'''

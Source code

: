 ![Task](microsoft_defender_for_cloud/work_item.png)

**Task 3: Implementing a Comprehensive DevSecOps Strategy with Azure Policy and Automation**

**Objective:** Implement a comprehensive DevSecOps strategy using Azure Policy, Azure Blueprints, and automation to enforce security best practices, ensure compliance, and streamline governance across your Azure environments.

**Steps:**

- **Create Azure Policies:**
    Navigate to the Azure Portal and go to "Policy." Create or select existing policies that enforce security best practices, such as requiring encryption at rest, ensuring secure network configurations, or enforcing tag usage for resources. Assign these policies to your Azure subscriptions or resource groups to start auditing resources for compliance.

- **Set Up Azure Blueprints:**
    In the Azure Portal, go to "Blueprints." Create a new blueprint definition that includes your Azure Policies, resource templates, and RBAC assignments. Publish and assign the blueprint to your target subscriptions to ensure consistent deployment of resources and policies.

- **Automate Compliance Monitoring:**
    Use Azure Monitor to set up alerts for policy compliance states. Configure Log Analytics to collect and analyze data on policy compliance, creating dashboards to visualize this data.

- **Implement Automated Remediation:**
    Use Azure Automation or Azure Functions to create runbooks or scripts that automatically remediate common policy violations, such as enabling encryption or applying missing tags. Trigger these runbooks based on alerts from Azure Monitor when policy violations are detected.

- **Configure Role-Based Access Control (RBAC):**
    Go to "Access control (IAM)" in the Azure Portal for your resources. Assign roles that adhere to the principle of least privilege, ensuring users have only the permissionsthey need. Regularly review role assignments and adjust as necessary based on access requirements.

'''

• AIM OF THE TASK:
Take the line that holds "- **Implement Automated Remediation:**" as the first and the last line of the material as the final one. Print that span exactly, both ends included.

• RESULT:
- **Implement Automated Remediation:**
    Use Azure Automation or Azure Functions to create runbooks or scripts that automatically remediate common policy violations, such as enabling encryption or applying missing tags. Trigger these runbooks based on alerts from Azure Monitor when policy violations are detected.

- **Configure Role-Based Access Control (RBAC):**
    Go to "Access control (IAM)" in the Azure Portal for your resources. Assign roles that adhere to the principle of least privilege, ensuring users have only the permissionsthey need. Regularly review role assignments and adjust as necessary based on access requirements.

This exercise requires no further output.